夜明け前の内緒話
サグロスはふと目を覚ました。
木にもたれていた背中の感触と、ひんやりとした森の空気に意識が引き戻される。
目を覆うように下ろしていたヘアバンドをゆっくり持ち上げ、周囲を確かめると、まだ辺りは薄暗く、地面に置いた灯りはすでに消えていた。
月明かりだけが、木々の隙間から中に差し込んでいる。
揺れる影が、呼吸するように木の幹をなぞった。
横から、少しくぐもった寝息が聞こえてくる。
視線を向けると、地面に寝転がるロイの頭に、ミーオが体を伸ばして覆いかぶさるようにしていた。
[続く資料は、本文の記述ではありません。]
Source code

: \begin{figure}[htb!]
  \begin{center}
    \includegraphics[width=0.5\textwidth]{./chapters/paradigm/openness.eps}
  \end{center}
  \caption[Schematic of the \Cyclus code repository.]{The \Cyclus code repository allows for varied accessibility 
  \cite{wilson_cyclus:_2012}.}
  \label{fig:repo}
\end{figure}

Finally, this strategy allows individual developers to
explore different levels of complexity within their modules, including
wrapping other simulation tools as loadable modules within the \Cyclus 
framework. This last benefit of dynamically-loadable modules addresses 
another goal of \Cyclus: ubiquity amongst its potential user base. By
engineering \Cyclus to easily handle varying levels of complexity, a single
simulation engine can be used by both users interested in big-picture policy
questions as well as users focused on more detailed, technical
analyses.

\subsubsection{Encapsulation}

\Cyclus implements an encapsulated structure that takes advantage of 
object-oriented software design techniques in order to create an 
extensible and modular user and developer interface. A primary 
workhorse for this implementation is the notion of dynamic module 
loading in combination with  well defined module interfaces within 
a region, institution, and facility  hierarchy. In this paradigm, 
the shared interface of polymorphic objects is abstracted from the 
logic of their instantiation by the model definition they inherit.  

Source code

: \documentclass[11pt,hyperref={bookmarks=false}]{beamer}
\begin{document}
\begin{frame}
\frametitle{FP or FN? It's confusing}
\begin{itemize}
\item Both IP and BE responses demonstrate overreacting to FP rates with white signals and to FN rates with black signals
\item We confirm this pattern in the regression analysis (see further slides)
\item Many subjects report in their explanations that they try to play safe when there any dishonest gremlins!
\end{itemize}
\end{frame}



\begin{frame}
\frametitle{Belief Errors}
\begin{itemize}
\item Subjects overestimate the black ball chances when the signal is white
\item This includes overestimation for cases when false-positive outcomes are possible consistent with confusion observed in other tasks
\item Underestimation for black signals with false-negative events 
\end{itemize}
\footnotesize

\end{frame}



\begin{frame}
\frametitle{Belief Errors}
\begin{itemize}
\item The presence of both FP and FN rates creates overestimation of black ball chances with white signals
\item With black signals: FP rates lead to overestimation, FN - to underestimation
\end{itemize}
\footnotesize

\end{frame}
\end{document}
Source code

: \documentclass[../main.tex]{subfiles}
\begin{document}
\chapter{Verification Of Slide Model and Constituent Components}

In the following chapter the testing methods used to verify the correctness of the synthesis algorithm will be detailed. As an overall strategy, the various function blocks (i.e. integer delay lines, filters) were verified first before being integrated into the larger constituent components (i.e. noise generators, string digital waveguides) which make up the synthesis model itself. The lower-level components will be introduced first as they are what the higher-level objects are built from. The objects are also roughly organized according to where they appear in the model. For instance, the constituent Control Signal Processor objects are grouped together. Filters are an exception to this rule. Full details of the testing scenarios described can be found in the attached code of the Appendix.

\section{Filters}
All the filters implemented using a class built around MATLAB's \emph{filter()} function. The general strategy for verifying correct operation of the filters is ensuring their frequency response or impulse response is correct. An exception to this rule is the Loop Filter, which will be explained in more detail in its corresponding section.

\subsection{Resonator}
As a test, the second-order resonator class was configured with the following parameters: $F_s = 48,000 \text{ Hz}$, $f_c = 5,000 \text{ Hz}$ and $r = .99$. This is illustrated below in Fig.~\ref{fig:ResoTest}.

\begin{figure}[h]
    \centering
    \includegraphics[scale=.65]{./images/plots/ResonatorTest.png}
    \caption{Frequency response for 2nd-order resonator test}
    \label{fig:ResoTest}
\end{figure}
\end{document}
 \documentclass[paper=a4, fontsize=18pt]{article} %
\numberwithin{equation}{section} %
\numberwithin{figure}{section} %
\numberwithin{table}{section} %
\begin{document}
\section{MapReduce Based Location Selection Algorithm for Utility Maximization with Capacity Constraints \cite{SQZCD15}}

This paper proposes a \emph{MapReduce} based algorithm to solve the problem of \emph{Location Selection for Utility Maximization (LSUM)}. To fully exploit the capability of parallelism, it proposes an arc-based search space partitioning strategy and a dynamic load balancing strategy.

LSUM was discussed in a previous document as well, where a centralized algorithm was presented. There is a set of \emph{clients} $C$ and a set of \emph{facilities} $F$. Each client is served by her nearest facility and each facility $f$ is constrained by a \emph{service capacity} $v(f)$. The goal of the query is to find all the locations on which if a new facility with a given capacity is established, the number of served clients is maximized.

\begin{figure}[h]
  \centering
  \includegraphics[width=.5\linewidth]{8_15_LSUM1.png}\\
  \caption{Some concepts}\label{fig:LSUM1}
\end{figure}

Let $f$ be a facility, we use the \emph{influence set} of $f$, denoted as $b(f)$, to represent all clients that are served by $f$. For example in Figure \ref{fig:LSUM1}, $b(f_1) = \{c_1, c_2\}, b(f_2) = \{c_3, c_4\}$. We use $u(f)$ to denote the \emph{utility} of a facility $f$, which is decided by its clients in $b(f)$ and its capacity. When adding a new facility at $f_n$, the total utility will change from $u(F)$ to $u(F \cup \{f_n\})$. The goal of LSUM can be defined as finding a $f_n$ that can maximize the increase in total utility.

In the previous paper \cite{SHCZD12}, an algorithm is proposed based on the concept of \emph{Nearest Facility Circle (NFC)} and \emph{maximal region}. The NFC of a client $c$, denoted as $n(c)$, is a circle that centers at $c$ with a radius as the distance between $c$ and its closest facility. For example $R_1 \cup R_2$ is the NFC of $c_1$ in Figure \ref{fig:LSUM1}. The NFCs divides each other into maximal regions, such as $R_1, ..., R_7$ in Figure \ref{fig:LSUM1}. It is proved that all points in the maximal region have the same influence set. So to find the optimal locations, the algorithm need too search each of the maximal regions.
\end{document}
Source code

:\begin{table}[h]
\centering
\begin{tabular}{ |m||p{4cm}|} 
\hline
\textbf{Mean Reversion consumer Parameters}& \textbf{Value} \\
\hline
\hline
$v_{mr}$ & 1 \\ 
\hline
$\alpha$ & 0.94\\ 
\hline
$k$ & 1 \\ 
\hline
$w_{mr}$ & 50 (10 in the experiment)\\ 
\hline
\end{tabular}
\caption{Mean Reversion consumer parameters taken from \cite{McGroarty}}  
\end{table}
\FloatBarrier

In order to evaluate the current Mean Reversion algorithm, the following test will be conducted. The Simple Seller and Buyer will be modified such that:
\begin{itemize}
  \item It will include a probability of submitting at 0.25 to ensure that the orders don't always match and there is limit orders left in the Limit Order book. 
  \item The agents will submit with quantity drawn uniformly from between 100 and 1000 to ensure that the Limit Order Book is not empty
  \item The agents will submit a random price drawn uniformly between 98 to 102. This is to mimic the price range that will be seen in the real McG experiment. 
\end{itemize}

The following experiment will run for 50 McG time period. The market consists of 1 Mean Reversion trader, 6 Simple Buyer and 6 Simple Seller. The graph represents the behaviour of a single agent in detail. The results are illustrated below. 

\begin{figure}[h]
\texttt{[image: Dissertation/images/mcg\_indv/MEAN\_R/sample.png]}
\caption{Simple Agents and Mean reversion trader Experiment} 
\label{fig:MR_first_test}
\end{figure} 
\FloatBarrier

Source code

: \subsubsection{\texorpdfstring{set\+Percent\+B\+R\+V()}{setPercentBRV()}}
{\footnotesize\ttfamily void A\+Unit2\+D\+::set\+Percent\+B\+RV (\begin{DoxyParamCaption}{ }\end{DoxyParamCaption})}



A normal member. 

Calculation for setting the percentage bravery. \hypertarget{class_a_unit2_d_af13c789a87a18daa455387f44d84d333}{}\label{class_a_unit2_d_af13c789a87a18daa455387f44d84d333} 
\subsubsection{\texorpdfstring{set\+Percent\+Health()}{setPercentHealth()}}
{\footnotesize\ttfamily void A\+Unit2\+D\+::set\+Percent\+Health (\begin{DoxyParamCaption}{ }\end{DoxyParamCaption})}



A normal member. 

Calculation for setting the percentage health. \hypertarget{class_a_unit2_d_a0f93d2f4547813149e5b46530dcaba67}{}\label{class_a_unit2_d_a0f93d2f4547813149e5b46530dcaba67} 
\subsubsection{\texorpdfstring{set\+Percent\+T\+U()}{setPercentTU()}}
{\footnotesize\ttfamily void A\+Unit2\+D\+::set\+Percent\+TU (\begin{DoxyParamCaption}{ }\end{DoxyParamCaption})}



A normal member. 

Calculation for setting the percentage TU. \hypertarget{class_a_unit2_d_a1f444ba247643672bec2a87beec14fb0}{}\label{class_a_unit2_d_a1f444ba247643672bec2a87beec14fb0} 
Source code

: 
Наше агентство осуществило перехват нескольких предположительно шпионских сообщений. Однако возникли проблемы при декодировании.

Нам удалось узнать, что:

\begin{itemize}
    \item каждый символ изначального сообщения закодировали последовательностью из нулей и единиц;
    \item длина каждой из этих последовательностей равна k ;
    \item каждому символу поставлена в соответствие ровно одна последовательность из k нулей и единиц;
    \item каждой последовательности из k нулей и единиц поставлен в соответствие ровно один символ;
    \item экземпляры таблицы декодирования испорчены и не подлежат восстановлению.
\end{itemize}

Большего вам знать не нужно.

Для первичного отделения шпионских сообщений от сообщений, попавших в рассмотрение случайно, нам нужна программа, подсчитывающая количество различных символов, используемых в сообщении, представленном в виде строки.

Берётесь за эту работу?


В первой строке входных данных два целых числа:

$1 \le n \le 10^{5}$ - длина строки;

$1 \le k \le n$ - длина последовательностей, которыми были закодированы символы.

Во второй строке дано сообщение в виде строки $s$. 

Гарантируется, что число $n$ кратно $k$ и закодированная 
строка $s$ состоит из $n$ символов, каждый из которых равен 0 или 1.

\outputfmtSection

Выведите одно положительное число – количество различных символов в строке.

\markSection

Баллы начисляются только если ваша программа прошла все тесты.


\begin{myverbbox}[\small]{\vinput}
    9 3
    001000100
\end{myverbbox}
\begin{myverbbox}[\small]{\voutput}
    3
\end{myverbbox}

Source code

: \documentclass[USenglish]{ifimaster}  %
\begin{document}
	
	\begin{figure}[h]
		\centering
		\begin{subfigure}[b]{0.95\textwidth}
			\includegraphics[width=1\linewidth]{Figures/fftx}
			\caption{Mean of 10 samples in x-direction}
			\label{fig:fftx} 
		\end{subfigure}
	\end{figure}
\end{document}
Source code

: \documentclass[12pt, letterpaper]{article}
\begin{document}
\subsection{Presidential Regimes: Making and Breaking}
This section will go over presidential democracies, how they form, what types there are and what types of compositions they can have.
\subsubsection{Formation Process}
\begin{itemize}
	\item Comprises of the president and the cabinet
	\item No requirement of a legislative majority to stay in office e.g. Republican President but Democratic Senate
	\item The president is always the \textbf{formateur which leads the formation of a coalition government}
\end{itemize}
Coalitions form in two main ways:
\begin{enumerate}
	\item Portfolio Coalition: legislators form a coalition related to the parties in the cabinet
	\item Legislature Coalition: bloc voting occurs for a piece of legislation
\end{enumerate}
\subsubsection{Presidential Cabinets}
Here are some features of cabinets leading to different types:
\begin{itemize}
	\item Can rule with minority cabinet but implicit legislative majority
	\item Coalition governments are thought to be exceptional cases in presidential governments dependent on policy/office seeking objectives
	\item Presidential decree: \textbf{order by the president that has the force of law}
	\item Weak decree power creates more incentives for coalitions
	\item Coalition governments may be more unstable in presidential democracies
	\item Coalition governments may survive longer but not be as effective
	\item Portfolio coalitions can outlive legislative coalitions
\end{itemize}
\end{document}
小さな体がぴたりと密着し、まるでお気に入りの場所を確保しているかのようだ。
ロイはその重みのせいか、わずかに顔をしかめている。
だが目を覚ます様子はなく、結局そのまま眠り続けていた。
サグロスはその様子を横目に見ながら、幹の外で森に目を向けるレイドのもとへ歩み寄った。
「見張りは、あいつが最初にやったのか?」
声を潜めて問いかけると、レイドは視線だけをこちらに向けた。
「いや。熟睡しているから、そのまま寝かせている。相当疲れていたようだ」
「甘いなー。叩き起こせばいいのに」
軽く言ってみせるサグロスに、レイドはすぐには返さなかった。
その沈黙を受け、サグロスは腰を下ろすと、後ろに手をついて空を仰いだ。
レイドは静かに口を開いた。
「……話からするに、半月ほど前までは、ただの子供として過ごしていたんだ」
少し間を置き、声を落として続ける。
「その後に、魔物との戦闘、漂流、危険な森に迷い込むなどしていたら、だいぶ疲れも溜まるだろう」
「そうは言ってもな」
サグロスは空を仰いだまま鼻で笑った。
「あいつが自分で選んだことだ。甘やかすべきじゃねぇと思うけど」
レイドは何も言わず、再び森へ視線を戻した。
少しの沈黙の後、サグロスが口を開く。
「魔物との戦闘で後回しになっちまったが……あの村で、依頼の物は見つかったか?」
「こちらは何も」
レイドは即座に答える。
「そちらはどうだった?」
「こっちも何もなし。見つかったのは、あのチビドラゴンだけだ」
サグロスは小さく息を吐いた。
「無駄足だったな」
「……お前は、あの村についてどう見ている?」
レイドが問いかける。
「噂通りだったか?」
サグロスは片膝を立て、そこに顔を預けるようにして少し考えた。
「噂通りに見えなくもないが……違和感もあったな」
言葉を選ぶように続ける。
「白でも黒でもなく、グレーって感じだ」
「俺も同じような意見だ」
レイドは小さく頷いた。
「そう伝えておく」
「頼むぜ」
二人の会話がそこで途切れる。
耳を澄ますと、森の奥から微かな葉ずれの音と、夜行性の虫の羽音が重なって聞こえてきた。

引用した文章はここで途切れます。